Description
Paris, Les Éditions Denoël, 1944. In-16, 348 [dont les 2 premières blanches]-(4 dont les 3 dernières blanches) pp., demi-maroquin à coins marron, dos à nerfs, couvertures et dos conservés, tête dorée. ÉDITION ORIGINALE, UN DES 60 EXEMPLAIRES NUMEROTES SUR VELIN D'ARCHES, avec le frontispice dépliant hors texte que seuls possèdent les exemplaires sur grand papier : vue photographique de la proue d'un navire à quai (Jean-Pierre Dauphin et Pascal Fouché, 44A1).
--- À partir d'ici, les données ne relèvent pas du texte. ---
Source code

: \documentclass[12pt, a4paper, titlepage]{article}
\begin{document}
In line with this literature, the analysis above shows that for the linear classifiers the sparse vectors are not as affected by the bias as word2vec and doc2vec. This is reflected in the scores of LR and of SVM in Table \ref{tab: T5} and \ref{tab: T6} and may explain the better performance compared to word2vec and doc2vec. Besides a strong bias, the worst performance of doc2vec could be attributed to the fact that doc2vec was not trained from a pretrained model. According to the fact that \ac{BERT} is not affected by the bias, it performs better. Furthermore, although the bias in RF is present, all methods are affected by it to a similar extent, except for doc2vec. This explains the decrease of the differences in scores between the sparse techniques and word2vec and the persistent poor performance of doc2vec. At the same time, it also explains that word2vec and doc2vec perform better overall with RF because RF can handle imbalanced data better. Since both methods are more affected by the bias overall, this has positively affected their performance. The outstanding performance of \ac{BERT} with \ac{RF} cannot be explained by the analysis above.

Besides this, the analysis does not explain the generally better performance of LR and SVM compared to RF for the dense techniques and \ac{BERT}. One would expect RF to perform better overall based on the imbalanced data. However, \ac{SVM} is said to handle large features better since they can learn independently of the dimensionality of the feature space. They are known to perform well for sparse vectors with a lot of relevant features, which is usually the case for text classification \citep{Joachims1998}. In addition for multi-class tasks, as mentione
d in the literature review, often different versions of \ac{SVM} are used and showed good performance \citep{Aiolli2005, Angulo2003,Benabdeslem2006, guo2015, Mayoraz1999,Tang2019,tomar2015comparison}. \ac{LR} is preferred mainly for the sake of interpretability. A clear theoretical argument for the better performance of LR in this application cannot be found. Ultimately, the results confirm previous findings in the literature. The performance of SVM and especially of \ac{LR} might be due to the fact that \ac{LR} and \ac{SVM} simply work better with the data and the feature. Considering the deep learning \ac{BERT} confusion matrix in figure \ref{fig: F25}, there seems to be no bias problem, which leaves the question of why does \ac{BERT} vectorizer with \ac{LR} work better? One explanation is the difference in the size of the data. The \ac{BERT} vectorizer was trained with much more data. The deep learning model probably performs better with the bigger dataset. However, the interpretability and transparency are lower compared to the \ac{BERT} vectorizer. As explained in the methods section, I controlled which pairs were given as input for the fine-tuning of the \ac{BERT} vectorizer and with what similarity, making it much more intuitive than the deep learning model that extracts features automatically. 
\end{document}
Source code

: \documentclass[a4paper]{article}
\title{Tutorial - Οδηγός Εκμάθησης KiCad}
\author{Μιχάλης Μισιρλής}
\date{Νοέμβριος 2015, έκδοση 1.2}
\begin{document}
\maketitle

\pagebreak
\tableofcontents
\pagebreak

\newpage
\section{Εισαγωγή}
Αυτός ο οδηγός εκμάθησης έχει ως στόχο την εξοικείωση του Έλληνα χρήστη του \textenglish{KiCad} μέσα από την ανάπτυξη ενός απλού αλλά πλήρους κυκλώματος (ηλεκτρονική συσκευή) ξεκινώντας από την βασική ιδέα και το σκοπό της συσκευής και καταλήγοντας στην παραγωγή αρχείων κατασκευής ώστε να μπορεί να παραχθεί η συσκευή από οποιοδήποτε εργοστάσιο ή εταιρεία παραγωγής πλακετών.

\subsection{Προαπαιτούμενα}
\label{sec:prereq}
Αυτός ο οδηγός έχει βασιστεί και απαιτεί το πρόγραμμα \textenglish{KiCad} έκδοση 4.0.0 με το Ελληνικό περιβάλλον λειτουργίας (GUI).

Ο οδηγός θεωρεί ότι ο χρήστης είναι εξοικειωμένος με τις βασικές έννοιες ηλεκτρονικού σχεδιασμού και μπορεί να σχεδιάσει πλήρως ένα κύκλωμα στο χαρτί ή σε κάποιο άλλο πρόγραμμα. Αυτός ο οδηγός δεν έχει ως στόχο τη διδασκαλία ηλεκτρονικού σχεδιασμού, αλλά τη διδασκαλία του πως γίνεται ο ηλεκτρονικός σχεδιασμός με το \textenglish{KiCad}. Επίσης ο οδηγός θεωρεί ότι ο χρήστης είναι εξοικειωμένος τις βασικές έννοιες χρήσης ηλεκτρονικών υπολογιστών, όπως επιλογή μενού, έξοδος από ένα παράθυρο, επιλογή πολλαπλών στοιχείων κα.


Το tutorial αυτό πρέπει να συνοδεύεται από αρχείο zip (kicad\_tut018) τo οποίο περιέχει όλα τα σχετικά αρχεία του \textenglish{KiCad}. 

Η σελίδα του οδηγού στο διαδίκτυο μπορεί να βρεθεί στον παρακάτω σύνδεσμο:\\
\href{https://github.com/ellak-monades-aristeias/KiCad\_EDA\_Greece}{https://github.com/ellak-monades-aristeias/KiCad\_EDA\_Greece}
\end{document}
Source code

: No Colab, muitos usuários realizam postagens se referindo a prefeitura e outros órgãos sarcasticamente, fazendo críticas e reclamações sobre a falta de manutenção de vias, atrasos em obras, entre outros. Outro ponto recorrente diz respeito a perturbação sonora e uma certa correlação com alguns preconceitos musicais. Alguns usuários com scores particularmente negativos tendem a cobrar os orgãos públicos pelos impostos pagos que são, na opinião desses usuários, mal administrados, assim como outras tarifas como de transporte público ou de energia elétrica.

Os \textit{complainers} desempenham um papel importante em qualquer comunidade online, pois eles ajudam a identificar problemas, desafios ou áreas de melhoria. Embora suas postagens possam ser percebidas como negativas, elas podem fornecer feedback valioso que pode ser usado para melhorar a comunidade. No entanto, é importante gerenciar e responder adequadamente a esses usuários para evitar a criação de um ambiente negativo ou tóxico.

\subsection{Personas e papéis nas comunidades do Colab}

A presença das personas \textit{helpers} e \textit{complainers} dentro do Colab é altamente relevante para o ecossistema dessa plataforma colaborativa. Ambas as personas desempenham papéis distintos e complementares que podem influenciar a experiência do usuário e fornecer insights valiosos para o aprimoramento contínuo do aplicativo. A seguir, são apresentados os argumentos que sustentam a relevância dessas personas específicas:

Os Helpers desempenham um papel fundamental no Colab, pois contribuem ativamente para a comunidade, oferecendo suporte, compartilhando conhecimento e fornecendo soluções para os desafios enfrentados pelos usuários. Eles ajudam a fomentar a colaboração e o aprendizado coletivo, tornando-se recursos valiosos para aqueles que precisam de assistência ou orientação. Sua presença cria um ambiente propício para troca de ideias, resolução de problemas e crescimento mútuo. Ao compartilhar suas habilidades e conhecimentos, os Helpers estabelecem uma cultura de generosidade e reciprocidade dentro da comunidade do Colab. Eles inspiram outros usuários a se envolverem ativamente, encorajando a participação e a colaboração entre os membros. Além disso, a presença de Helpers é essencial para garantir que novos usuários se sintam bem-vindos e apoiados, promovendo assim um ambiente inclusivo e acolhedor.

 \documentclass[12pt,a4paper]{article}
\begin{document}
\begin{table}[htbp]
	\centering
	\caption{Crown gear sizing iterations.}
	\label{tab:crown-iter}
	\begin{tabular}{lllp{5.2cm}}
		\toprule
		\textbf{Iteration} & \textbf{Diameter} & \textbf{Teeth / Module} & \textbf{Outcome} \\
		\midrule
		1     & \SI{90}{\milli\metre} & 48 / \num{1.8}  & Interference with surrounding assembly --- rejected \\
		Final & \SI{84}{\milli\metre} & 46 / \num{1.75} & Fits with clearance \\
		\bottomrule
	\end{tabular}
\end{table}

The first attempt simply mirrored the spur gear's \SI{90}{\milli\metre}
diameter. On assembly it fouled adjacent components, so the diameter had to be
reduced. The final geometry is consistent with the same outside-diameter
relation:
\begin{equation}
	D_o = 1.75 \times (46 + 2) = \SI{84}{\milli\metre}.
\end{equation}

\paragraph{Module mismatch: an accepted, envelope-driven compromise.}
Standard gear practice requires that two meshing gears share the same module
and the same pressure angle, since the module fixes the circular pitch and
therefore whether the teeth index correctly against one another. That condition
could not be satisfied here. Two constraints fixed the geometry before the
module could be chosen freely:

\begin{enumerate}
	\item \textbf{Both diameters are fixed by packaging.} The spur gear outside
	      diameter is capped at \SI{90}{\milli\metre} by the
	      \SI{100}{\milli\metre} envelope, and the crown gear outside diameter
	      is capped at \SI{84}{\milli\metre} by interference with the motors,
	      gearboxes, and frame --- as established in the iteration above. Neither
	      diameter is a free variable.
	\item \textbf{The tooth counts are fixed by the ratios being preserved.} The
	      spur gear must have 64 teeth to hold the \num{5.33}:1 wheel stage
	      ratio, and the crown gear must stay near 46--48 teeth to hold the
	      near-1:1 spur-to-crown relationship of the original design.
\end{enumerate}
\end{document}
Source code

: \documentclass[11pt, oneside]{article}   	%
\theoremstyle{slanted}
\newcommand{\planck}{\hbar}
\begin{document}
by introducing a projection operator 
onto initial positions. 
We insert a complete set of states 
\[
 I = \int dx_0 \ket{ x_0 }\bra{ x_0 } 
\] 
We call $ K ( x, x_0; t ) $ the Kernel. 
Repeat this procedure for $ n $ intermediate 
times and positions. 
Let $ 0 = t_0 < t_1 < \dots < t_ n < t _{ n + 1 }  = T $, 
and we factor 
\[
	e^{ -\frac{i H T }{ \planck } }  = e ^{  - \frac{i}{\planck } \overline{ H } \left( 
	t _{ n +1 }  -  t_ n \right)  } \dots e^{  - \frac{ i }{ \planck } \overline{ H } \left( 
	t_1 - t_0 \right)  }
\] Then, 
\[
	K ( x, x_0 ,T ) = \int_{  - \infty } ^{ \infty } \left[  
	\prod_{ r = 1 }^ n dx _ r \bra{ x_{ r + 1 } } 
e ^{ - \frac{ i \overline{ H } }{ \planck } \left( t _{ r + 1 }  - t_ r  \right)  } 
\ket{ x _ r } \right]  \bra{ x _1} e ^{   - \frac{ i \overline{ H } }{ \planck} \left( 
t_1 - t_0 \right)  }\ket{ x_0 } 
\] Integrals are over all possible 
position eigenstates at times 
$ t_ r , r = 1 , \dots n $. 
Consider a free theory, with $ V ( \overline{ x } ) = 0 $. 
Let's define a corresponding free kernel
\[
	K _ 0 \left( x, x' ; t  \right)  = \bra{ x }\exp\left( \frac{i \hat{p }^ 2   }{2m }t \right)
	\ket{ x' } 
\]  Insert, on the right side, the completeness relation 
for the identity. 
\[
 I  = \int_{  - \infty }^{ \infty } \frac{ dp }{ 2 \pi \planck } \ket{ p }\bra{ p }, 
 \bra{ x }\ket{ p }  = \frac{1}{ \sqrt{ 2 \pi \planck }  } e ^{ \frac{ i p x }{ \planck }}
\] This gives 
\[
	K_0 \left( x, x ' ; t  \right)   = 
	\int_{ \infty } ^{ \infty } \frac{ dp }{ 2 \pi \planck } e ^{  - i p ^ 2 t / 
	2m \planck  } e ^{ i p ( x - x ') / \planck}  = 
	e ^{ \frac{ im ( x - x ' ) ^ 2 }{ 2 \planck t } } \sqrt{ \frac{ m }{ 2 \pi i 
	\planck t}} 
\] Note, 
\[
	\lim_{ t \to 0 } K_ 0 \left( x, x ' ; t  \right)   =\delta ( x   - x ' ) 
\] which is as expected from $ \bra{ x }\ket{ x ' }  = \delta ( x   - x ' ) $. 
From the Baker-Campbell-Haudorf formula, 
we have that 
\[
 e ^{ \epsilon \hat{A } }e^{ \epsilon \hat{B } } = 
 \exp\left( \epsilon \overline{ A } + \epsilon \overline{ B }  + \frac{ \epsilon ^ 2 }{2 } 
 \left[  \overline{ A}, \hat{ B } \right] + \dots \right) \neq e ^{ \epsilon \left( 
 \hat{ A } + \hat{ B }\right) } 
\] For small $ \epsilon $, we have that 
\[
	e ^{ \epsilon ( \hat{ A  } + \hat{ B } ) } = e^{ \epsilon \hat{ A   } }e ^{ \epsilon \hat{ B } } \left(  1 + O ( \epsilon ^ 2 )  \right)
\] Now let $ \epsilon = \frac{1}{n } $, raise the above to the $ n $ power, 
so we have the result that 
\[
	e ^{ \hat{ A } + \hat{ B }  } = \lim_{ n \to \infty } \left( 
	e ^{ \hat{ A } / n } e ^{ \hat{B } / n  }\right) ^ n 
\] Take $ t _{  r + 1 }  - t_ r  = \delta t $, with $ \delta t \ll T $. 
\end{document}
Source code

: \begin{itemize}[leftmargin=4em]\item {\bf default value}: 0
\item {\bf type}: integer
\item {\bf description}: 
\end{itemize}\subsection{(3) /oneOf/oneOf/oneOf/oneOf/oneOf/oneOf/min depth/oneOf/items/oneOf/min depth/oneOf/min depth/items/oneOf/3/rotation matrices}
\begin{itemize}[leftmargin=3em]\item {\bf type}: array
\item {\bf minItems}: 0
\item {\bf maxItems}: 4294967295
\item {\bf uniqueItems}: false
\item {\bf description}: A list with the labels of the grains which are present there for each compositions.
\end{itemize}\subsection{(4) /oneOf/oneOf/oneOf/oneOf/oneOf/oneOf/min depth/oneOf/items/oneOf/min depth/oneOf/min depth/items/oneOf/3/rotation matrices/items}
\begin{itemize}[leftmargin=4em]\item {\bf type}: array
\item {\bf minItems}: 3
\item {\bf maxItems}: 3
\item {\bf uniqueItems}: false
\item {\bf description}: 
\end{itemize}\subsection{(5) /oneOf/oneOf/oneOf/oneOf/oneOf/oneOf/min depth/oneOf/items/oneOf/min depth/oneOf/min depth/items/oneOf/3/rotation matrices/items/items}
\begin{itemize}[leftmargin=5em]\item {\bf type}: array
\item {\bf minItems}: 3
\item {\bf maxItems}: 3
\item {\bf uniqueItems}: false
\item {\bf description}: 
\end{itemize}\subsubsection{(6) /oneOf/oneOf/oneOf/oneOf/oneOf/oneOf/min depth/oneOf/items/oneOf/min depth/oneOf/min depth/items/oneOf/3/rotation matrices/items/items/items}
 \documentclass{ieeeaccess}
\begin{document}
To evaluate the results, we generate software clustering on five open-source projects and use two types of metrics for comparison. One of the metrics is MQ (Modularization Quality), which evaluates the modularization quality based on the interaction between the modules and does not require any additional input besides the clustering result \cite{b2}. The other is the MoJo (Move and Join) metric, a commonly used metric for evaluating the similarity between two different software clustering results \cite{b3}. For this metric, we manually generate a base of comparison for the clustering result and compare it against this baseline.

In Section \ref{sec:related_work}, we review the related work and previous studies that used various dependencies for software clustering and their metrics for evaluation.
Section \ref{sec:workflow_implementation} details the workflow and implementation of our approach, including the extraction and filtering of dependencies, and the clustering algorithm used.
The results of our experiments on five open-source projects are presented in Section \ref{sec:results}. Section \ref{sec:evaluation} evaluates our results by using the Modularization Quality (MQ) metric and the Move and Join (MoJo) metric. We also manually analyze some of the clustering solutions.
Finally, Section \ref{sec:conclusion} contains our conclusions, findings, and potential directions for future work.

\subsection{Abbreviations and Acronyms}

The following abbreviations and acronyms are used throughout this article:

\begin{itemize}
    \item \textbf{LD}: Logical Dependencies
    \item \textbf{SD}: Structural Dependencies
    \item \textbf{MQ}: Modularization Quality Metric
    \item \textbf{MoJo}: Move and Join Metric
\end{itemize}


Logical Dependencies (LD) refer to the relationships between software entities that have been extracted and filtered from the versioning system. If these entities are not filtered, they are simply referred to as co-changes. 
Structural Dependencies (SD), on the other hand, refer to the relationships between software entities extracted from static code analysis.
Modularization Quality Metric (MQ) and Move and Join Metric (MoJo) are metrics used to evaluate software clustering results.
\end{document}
ENVOI AUTOGRAPHE SIGNE : « À Paul et Pascaline Marteau. Bien affectueusement. LFCéline ».
MECENE ET SOUTIEN DE CELINE, PAUL MARTEAU (1885-1966) était le propriétaire des usines de cartes à jouer Grimaud. Féru d'ésotérisme (il relança la vente du tarot de Marseille), gastronome, bibliophile et amateur de peinture, il se lia notamment avec Gaston Gallimard, Gen Paul ou encore Jean-Gabriel Daragnès. C'est par l'intermédiaire de ce dernier qu'il acheta en 1948 le brouillon manuscrit d'une partie de Féerie pour une autre fois, à Céline qui manquait cruellement d'argent. Il fit dès lors partie du petit groupe des soutiens de l'écrivain en France, lui suggéra le nom de Jean-Louis Tixier-Vignancour comme second défenseur dans son procès, et alla jusqu'à l'accueillir dans son hôtel particulier de Neuilly, du 20 juillet au 1er octobre 1951. Céline, qui venait de rentrer en France et avait quitté sur une brouille sa belle-famille à Menton, put recevoir à Neuilly quelques-uns de ses amis proches demeurés fidèles, comme Antonio Zuloaga, y signer en août un contrat avec Gaston Gallimard, et avoir la jouissance d'une voiture avec chauffeur pour se mettre en quête d'une maison en banlieue parisienne (qu'il trouva à Meudon). Le séjour chez Paul Marteau fut très agréable à Céline qui garda toujours une profonde reconnaissance à son hôte.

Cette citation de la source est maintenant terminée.